Extracted data entries:
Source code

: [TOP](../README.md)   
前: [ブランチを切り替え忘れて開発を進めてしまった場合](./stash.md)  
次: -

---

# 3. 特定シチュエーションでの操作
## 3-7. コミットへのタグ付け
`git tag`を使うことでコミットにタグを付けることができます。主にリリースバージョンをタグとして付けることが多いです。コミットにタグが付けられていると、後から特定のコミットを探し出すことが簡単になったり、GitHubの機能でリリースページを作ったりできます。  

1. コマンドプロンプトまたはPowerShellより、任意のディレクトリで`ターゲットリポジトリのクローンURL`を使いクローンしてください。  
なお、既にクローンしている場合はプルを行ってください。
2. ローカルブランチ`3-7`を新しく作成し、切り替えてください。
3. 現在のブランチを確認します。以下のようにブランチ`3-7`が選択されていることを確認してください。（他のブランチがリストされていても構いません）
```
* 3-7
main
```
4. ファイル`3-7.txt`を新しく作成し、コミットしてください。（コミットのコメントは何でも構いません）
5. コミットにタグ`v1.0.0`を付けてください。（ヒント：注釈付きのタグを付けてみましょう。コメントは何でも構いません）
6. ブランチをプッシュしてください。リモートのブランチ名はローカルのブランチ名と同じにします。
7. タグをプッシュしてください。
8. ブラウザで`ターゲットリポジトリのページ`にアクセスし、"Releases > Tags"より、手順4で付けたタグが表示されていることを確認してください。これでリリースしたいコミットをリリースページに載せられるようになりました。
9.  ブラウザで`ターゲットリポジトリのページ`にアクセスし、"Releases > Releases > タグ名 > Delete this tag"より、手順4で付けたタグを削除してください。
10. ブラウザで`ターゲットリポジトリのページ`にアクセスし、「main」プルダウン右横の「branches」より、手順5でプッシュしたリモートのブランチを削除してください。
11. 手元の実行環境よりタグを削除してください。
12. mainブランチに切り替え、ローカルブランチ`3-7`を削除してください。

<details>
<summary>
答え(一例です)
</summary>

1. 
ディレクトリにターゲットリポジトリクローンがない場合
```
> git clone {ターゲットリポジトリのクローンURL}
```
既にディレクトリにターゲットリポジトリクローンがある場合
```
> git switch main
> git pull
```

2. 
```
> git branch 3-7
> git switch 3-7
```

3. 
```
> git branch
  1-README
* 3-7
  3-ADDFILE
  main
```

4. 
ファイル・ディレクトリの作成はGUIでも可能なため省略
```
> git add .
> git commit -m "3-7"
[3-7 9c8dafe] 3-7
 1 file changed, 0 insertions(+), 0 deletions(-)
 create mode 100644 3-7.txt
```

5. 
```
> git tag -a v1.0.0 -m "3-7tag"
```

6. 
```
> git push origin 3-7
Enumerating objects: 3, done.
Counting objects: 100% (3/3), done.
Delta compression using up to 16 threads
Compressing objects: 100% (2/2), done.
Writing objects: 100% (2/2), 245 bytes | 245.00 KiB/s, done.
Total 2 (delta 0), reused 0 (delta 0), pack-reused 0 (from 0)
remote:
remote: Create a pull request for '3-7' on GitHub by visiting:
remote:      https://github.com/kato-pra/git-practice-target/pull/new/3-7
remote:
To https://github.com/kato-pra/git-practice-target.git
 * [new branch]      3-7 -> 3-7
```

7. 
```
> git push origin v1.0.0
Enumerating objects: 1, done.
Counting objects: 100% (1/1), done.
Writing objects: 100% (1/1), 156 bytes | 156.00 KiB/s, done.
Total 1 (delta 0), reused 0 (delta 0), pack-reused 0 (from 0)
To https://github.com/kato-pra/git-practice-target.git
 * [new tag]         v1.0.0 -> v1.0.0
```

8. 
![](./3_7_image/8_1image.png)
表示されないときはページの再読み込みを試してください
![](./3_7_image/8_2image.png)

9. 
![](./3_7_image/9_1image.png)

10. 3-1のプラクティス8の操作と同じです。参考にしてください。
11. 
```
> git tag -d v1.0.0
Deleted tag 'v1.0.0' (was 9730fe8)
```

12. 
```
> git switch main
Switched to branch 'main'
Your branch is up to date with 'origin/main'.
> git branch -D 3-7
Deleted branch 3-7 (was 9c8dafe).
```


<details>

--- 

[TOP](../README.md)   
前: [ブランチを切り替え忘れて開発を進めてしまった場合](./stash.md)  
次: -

--

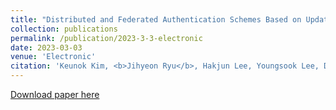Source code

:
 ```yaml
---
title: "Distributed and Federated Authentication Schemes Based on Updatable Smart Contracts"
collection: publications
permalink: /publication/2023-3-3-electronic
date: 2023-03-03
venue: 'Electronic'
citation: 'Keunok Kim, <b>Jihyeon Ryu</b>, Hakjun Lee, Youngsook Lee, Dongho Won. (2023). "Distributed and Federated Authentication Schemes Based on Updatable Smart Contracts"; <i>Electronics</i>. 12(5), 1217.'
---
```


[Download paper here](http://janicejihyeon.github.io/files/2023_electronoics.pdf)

WORK REQUIRED: Filter the entries down to the lines holding the string "ターゲットリポジトリのページ". Copy each of those lines.

RESULT FOR THIS EXERCISE:
8. ブラウザで`ターゲットリポジトリのページ`にアクセスし、"Releases > Tags"より、手順4で付けたタグが表示されていることを確認してください。これでリリースしたいコミットをリリースページに載せられるようになりました。
9.  ブラウザで`ターゲットリポジトリのページ`にアクセスし、"Releases > Releases > タグ名 > Delete this tag"より、手順4で付けたタグを削除してください。
10. ブラウザで`ターゲットリポジトリのページ`にアクセスし、「main」プルダウン右横の「branches」より、手順5でプッシュしたリモートのブランチを削除してください。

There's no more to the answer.